▶ **What the task asks**:
Return each line of the listing that has the word "onChange" in it.
*** Extracted material ***
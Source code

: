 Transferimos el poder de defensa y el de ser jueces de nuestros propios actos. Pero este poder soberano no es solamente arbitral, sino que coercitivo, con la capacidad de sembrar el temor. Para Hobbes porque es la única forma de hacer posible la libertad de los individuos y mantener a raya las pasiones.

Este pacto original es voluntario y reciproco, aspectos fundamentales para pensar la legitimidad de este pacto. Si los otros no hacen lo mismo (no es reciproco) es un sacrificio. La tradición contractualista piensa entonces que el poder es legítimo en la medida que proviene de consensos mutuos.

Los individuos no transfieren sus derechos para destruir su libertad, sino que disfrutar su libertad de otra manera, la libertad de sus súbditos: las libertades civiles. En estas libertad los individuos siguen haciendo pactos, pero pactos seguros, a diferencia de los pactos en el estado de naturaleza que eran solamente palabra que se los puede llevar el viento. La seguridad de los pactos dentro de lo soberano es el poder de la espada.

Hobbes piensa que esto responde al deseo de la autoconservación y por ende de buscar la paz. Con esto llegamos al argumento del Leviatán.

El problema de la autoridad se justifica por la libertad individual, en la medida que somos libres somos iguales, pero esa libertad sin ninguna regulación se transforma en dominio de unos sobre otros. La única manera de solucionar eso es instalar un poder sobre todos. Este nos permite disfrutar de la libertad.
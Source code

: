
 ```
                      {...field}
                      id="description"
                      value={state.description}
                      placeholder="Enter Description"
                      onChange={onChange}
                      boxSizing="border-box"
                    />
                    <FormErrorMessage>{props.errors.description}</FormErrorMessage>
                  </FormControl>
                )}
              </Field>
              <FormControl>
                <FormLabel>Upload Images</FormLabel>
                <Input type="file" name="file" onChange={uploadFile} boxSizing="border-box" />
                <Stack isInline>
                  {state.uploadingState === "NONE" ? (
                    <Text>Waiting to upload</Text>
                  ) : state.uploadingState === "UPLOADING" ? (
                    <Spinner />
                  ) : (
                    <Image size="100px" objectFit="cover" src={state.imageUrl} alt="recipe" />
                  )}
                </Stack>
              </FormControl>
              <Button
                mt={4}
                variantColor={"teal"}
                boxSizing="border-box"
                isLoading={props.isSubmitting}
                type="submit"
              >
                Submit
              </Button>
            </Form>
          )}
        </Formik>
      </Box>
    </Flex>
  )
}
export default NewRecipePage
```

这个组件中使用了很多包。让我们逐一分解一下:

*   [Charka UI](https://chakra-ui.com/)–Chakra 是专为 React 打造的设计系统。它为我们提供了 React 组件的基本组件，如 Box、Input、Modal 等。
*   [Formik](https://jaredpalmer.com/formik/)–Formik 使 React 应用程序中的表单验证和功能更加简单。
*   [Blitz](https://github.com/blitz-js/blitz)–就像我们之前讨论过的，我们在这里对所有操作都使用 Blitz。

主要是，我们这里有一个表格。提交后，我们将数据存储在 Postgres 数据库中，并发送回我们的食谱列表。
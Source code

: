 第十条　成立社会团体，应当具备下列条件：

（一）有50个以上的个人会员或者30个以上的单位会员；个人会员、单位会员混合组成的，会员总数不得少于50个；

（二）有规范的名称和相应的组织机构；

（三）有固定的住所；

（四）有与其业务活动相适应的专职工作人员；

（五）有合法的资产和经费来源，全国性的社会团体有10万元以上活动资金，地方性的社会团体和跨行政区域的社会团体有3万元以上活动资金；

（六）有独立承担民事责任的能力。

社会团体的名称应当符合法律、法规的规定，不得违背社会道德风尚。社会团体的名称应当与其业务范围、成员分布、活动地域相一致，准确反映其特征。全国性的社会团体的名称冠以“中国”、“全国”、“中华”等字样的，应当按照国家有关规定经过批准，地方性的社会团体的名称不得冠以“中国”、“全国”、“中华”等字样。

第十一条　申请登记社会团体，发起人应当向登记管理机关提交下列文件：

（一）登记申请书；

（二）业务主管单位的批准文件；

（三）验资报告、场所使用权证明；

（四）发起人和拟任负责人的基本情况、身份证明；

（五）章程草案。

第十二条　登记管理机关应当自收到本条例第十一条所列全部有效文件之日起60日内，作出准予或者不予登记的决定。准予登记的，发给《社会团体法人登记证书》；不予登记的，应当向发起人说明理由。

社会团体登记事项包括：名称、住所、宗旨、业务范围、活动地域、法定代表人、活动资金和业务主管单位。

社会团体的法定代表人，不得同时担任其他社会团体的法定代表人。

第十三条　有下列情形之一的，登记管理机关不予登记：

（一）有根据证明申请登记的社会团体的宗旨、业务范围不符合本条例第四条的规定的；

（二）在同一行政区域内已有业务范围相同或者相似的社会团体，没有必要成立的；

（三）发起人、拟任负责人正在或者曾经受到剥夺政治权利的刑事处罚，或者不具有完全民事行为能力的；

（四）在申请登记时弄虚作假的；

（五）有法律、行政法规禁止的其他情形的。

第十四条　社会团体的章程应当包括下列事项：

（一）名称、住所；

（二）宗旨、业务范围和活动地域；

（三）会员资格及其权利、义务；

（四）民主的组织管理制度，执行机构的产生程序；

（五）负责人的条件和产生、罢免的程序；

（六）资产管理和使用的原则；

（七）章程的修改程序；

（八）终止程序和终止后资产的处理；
***
▶ **The completed task**:
                      onChange={onChange}
                <Input type="file" name="file" onChange={uploadFile} boxSizing="border-box" />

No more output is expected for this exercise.